═════ Study material

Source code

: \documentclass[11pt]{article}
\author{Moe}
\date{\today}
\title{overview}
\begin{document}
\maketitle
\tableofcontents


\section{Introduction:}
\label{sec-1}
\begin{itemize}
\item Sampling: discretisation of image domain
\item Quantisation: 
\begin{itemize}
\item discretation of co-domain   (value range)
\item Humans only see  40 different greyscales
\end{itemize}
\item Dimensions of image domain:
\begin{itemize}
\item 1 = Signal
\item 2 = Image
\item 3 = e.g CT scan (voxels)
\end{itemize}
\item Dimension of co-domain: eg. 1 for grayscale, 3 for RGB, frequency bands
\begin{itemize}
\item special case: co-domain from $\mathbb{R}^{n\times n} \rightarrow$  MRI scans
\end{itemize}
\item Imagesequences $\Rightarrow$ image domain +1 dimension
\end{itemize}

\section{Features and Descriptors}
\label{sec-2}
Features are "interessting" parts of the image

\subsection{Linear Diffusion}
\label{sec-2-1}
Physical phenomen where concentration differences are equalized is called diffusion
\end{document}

══════════
═════ Study material

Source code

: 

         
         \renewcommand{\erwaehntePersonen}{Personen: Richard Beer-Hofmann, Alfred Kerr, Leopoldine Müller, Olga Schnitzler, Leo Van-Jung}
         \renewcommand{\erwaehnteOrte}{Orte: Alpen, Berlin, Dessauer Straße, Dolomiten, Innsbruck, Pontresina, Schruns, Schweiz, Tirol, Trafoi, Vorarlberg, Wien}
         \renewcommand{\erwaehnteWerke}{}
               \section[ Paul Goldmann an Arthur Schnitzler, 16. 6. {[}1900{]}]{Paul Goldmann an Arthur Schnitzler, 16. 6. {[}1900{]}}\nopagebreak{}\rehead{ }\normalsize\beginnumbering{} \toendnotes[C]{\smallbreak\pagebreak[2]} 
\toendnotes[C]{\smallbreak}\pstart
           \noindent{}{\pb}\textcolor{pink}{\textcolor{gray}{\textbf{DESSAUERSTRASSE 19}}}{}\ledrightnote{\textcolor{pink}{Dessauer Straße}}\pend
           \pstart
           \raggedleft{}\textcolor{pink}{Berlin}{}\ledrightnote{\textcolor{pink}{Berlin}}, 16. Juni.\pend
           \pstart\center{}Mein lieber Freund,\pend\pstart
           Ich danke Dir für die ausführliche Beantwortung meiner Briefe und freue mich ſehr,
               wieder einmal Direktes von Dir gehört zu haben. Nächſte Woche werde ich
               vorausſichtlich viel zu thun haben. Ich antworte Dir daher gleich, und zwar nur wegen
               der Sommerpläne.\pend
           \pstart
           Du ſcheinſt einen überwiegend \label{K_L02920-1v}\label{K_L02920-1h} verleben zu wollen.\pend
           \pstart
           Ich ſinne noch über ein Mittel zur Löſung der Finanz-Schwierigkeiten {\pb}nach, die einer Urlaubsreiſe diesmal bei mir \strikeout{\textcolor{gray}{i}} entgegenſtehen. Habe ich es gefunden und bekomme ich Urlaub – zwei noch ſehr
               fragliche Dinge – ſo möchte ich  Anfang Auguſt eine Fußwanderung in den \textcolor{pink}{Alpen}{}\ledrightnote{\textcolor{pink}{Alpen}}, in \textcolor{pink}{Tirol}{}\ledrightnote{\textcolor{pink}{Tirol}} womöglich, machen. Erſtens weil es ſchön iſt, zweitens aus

══════════

**Task brief**
From the entries above, select each line containing the string "haben".

**Answer space**
               wieder einmal Direktes von Dir gehört zu haben. Nächſte Woche werde ich
               vorausſichtlich viel zu thun haben. Ich antworte Dir daher gleich, und zwar nur wegen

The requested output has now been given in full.